There are lots of visually stunning moments in Vertigo, from the sinister use of spirograph in the opening to the trippy dream sequence, but it’s the dramatic use of San Francisco that really stands out. The city is absolutely stunning and Hitchcock clearly took care to present the city in all its glory: the architecture, the sweeping skylines and views of the bay, the rolling hills, and the innate beauty of the Golden Gate Bridge. Although the San Francisco presented in the movie is a world apart from the San Francisco I came to know and love, it still resonates with me and it was a pleasure to see familiar sights and scenery. What made me laugh, though, was the demonizing of the incoming wave of liberalness by the high society figures featured in the movie. Of course, this was filmed just before the hippy movement and it made me wonder what the characters think if they saw San Francisco now during the Folsom Street Fair for instance. Would their heads explode if they saw all the leather daddies in ass-less chaps or a porn star getting pissed on and railed by a group of guys in the doorway of a local bar? Yes, that did actually happen. One can only guess their response but I thought that the movie presented an interesting temporal snapshot of a city I love very dearly; just like Chinatown did for Los Angeles.

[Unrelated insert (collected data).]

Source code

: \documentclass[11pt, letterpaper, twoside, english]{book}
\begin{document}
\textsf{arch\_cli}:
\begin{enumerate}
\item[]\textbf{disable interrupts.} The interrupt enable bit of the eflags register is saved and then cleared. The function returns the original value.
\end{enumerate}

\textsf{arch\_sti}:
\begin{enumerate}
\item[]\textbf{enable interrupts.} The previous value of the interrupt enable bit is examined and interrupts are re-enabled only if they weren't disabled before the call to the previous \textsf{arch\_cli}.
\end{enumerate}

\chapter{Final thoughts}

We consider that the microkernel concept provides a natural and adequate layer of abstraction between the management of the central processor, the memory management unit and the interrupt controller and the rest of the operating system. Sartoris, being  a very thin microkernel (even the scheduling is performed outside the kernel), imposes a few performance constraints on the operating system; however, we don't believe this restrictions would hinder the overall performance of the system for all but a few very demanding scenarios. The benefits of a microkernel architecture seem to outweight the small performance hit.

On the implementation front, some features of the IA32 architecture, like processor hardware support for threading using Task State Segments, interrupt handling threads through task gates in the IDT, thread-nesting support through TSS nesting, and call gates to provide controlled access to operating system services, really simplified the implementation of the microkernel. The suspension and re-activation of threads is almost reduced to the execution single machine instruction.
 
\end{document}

The visuals are not the only engaging feature of this movie. The plot is well crafted and takes you on many twists and turns. I will say this: the major twist is pretty fucked up. In fact, all the characters (including Jimmy Stewart) are pretty fucked up. Maybe not in an Oldboy fucked up kind of way but still fucked up nonetheless. I just used the words ‘fucked up’ quite a lot but I thought it was necessary considering that those two words are scrawled over my notes repeatedly. Although many might find the story to be quite tame by today’s standards, I thought that the movie had a brilliant simplicity to it. It wasn’t difficult to follow but it gave me enough to think about. In that regard, Hitchcock truly was a master of suspense. He was able to give the audience just enough to keep them guessing but didn’t confuse them too much. Then, all of sudden, the twist hits you and it all falls in to place. It’s story telling at its most spectacular.
Of course, the film is not perfect. At times I felt that there was a tendency for the actors to become a little too melodramatic and sometimes the movie played out more like a stage play than an actual movie. However, these criticisms are minor and do not detract from the fact that this is an amazing piece of cinema that everybody should watch.
- The scene where we are introduced to Kim Novak’s character is one of the best things I have ever seen in a movie. The music, the color, the camera work is just beautiful. I ended up watching it about 4 times.
- The film’s use of light and shadow to disorientate the viewer by creating misleading levels of depth was inspired.
- Gorgeous scenery and an intriguing story.
- Kim Novak’s eyebrows. Actually, at times I wanted to punch her catlike face. It’s a shame because it was distracting me from the good job she was doing with the acting.
- The kissing scene was horrible, but that’s more to do with censorship at the time the film was made than anything done by the actors or director.
Vertigo should be mandatory viewing for film students and film enthusiasts in general. It’s not perfect but it is damn close. The movie itself is quite long so I’d recommend seeing this by yourself as you might get fidgety and restless if you’re with a group. With respect to strains, you will need one that is heavy on sativa. That way you are fully susceptible to Hitchcock’s manipulation, thus ensuring a wonderful cinematic experience.